- [EXERCISE]: Whenever a line in the entries includes the word "Automated", copy that line out.

- [DATASET]:

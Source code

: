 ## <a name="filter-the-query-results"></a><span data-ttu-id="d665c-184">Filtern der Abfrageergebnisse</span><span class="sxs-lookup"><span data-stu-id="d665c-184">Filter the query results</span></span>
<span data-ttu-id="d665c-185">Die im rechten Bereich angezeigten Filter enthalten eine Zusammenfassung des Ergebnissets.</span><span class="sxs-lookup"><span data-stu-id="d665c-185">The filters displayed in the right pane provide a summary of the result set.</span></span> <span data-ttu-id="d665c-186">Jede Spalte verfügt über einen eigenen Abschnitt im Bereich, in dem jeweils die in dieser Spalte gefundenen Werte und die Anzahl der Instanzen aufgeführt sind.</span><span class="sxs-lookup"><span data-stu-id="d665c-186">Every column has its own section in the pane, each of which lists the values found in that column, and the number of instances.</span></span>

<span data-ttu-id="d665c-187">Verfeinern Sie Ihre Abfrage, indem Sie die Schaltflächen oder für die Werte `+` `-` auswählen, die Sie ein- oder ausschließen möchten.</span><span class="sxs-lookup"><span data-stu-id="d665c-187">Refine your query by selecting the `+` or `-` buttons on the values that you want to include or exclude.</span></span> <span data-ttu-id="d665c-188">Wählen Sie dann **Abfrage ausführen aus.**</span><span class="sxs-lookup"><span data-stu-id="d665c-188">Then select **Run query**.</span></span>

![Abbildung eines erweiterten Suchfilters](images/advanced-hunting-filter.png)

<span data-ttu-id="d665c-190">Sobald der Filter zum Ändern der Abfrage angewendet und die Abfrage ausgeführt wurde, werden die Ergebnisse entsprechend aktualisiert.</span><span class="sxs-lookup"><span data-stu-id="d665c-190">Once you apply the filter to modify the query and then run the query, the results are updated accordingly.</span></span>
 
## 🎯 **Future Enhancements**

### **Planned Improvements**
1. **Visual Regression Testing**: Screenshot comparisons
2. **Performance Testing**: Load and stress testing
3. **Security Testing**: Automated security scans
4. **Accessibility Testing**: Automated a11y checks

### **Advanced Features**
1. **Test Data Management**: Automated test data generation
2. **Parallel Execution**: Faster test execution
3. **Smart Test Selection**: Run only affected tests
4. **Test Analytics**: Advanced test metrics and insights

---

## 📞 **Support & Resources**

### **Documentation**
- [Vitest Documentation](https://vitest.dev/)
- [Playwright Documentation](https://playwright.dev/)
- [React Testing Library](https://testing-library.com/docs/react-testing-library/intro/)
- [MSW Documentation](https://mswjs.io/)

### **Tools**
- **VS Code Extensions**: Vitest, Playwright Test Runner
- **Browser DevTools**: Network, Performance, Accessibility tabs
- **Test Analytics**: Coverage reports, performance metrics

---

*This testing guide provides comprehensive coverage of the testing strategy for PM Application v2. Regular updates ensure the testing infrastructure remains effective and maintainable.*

- [THE COMPLETED TASK]:
3. **Security Testing**: Automated security scans
4. **Accessibility Testing**: Automated a11y checks
1. **Test Data Management**: Automated test data generation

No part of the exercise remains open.